*Instructions to follow*
Return only those lines of the listing in which "page" appears.

++++++

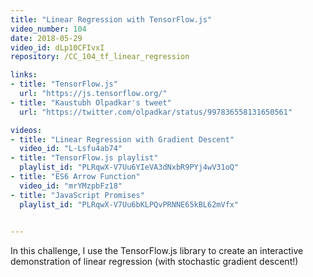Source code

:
```yaml
---
title: "Linear Regression with TensorFlow.js"
video_number: 104
date: 2018-05-29
video_id: dLp10CFIvxI
repository: /CC_104_tf_linear_regression

links:
- title: "TensorFlow.js"
  url: "https://js.tensorflow.org/"
- title: "Kaustubh Olpadkar's tweet"
  url: "https://twitter.com/olpadkar/status/997836558131650561"

videos:
- title: "Linear Regression with Gradient Descent"
  video_id: "L-Lsfu4ab74"
- title: "TensorFlow.js playlist"
  playlist_id: "PLRqwX-V7Uu6YIeVA3dNxbR9PYj4wV31oQ"
- title: "ES6 Arrow Function"
  video_id: "mrYMzpbFz18"
- title: "JavaScript Promises"
  playlist_id: "PLRqwX-V7Uu6bKLPQvPRNNE65kBL62mVfx"
  

---
```


In this challenge, I use the TensorFlow.js library to create an interactive demonstration of linear regression (with stochastic gradient descent!)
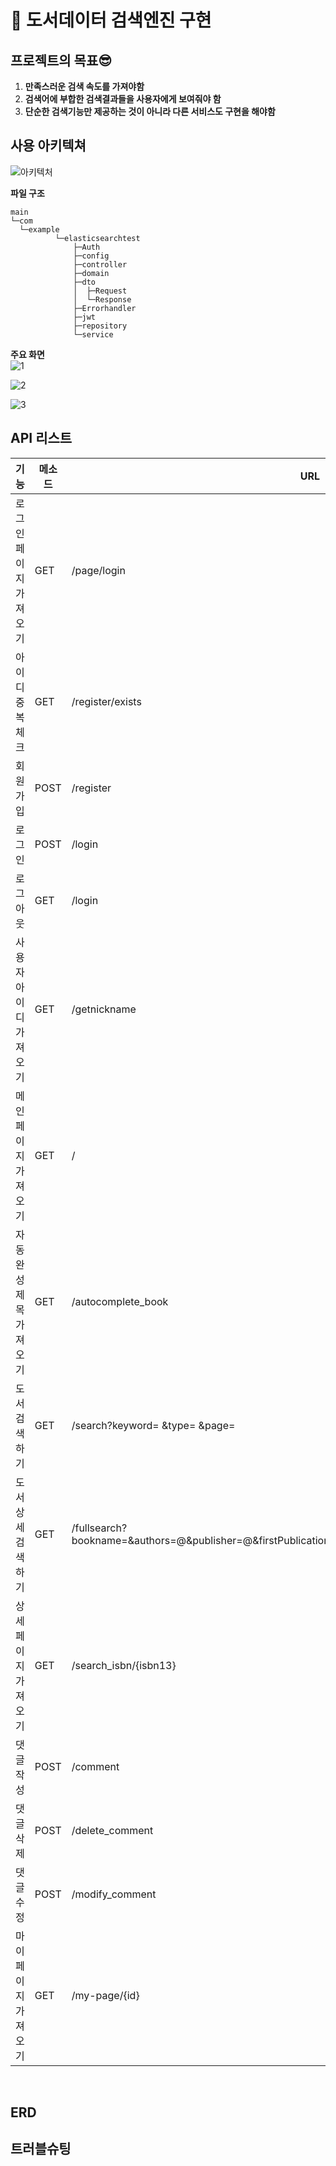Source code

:# 📕 도서데이터 검색엔진 구현

## 프로젝트의 목표😎 ##
1. **만족스러운 검색 속도를 가져야함**
2. **검색어에 부합한 검색결과들을 사용자에게 보여줘야 함**
3. **단순한 검색기능만 제공하는 것이 아니라 다른 서비스도 구현을 해야함**
   
## 사용 아키텍쳐
![아키텍처](https://user-images.githubusercontent.com/100353794/197140964-7495467e-7a64-4bcd-a18a-f7c8ee5187db.PNG)

**파일 구조**  
```
main
└─com
  └─example
          └─elasticsearchtest
              ├─Auth
              ├─config
              ├─controller
              ├─domain
              ├─dto
              │  ├─Request
              │  └─Response
              ├─Errorhandler
              ├─jwt
              ├─repository
              └─service
```
**주요 화면**  
![1](https://user-images.githubusercontent.com/100353794/197157337-615ccb75-a91e-4aca-9bc6-425b49f0cf5f.png)

![2](https://user-images.githubusercontent.com/100353794/197157353-3266f1ae-46bb-4714-b260-0ac96626bc37.png)

![3](https://user-images.githubusercontent.com/100353794/197157369-26e189db-4bfc-4f41-8db6-d1265a5e4dc5.png)
## API 리스트
|기능|메소드|URL|
|------|---|-----------|
|로그인 페이지 가져오기|GET|/page/login|
|아이디 중복체크|GET|/register/exists|
|회원가입|POST|/register|
|로그인|POST|/login|
|로그아웃|GET|/login|
|사용자아이디 가져오기|GET|/getnickname|
|메인페이지 가져오기|GET|/|
|자동완성 제목 가져오기|GET|/autocomplete_book|
|도서 검색하기|GET|/search?keyword= &type= &page= |
|도서 상세검색하기|GET|/fullsearch?bookname=&authors=@&publisher=@&firstPublication=&endPublication=&genre=&library=@&page=|
|상세페이지 가져오기|GET|/search_isbn/{isbn13}|
|댓글 작성|POST|/comment|
|댓글 삭제|POST|/delete_comment|
|댓글 수정|POST|/modify_comment|
|마이페이지 가져오기|GET|/my-page/{id}|
<br>

## ERD   

## 트러블슈팅



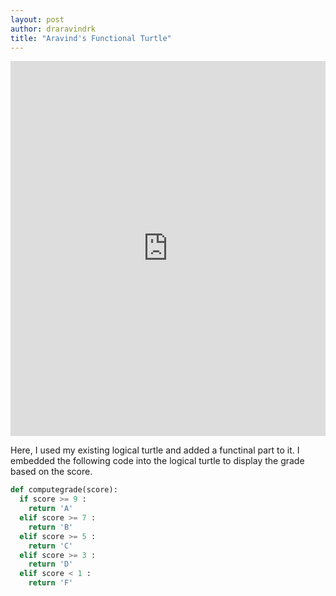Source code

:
 ```yaml
---
layout: post
author: draravindrk
title: "Aravind's Functional Turtle"
---
```

<iframe src="https://trinket.io/embed/python/da8cbd3c5c" width="100%" height="600" frameborder="0" marginwidth="0" marginheight="0" allowfullscreen></iframe>

Here, I used my existing logical turtle and added a functinal part to it.
I embedded the following code into the logical turtle to display the grade based on the score.

```python
def computegrade(score):
  if score >= 9 :
    return 'A'
  elif score >= 7 :
    return 'B'
  elif score >= 5 :
    return 'C'
  elif score >= 3 :
    return 'D'
  elif score < 1 :
    return 'F'
```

++++++

*Output of the exercise*
|로그인 페이지 가져오기|GET|/page/login|
|도서 검색하기|GET|/search?keyword= &type= &page= |
|도서 상세검색하기|GET|/fullsearch?bookname=&authors=@&publisher=@&firstPublication=&endPublication=&genre=&library=@&page=|
|마이페이지 가져오기|GET|/my-page/{id}|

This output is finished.